Horn River Basin gas estimates increase

A new joint report on the shale-gas potential of Northeastern B.C.’s Horn River Basin more than doubles a previous assessment of gas resources within the province.

The report released Friday by the National Energy Board and British Columbia Ministry of Energy and Mines titled "Ultimate Potential for Unconventional Natural Gas in Northeastern British Columbia’s Horn River Basin" is the first publicly released probability-based resource assessment of a Canadian shale basin.

The report says the ultimate potential for marketable unconventional shale gas in the Horn River Basin is 78 trillion cubic feet, including three Tcf of discovered resources and 75 Tcf of undiscovered resources.

"This innovative report on shale-gas resources provides Canadians with valuable information about our energy future, particularly as it relates to the Western Canada Sedimentary Basin," said Gaetan Caron, chair of the National Energy Board.

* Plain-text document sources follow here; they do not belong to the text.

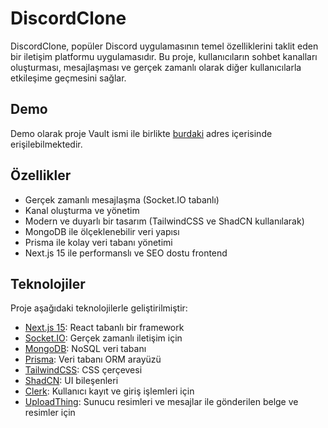 # DiscordClone
DiscordClone, popüler Discord uygulamasının temel özelliklerini taklit eden bir iletişim platformu uygulamasıdır. Bu proje, kullanıcıların sohbet kanalları oluşturması, mesajlaşması ve gerçek zamanlı olarak diğer kullanıcılarla etkileşime geçmesini sağlar.

## Demo
Demo olarak proje Vault ismi ile birlikte [burdaki](https://vault-production-5044.up.railway.app) adres içerisinde erişilebilmektedir.

## Özellikler

- Gerçek zamanlı mesajlaşma (Socket.IO tabanlı)
- Kanal oluşturma ve yönetim
- Modern ve duyarlı bir tasarım (TailwindCSS ve ShadCN kullanılarak)
- MongoDB ile ölçeklenebilir veri yapısı
- Prisma ile kolay veri tabanı yönetimi
- Next.js 15 ile performanslı ve SEO dostu frontend

## Teknolojiler

Proje aşağıdaki teknolojilerle geliştirilmiştir:

- [Next.js 15](https://nextjs.org/): React tabanlı bir framework
- [Socket.IO](https://socket.io/): Gerçek zamanlı iletişim için
- [MongoDB](https://www.mongodb.com/): NoSQL veri tabanı
- [Prisma](https://www.prisma.io/): Veri tabanı ORM arayüzü
- [TailwindCSS](https://tailwindcss.com/): CSS çerçevesi
- [ShadCN](https://shadcn.dev/): UI bileşenleri
- [Clerk](https://clerk.com): Kullanıcı kayıt ve giriş işlemleri için
- [UploadThing](https://uploadthing.com/): Sunucu resimleri ve mesajlar ile gönderilen belge ve resimler için
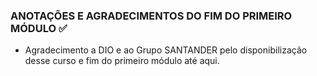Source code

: ### ANOTAÇÕES E AGRADECIMENTOS DO FIM DO PRIMEIRO MÓDULO :white_check_mark:

- Agradecimento a DIO e ao Grupo SANTANDER pelo disponibilização desse curso e fim do primeiro módulo até aqui.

B.C. Energy and Mines Minister Rich Coleman said, "This report should provide residents of our province with a sense of optimism about the future. B.C. is recognized for its significant shale gas reservoirs as well as for having world-class regulations."

Placing the Horn River numbers in context, the NEB currently estimates that there is 197 Tcf of conventional and unconventional natural gas remaining in the WCSB — although this number does not take into account known but as-yet-unassessed unconventional gas resources.

The estimate of total remaining conventional and unconventional natural gas in Northeast B.C available for future demand is 109 Tcf. That includes 78 Tcf of shale gas as well as 31 Tcf of remaining natural gas resources identified in a joint assessment of conventional natural gas resources in Northeast B.C. The conventional gas assessment was released by the NEB and B.C. Ministry of Energy and Mines in 2006.

According to the new report on unconventional gas resources, the medium-case estimate of 78 Tcf for Horn River shale gas is the most realistic scenario. However, the study produced a range of numbers for shale gas potential in the Horn River Basin with the low estimate being 61 Tcf and the high being 96 Tcf.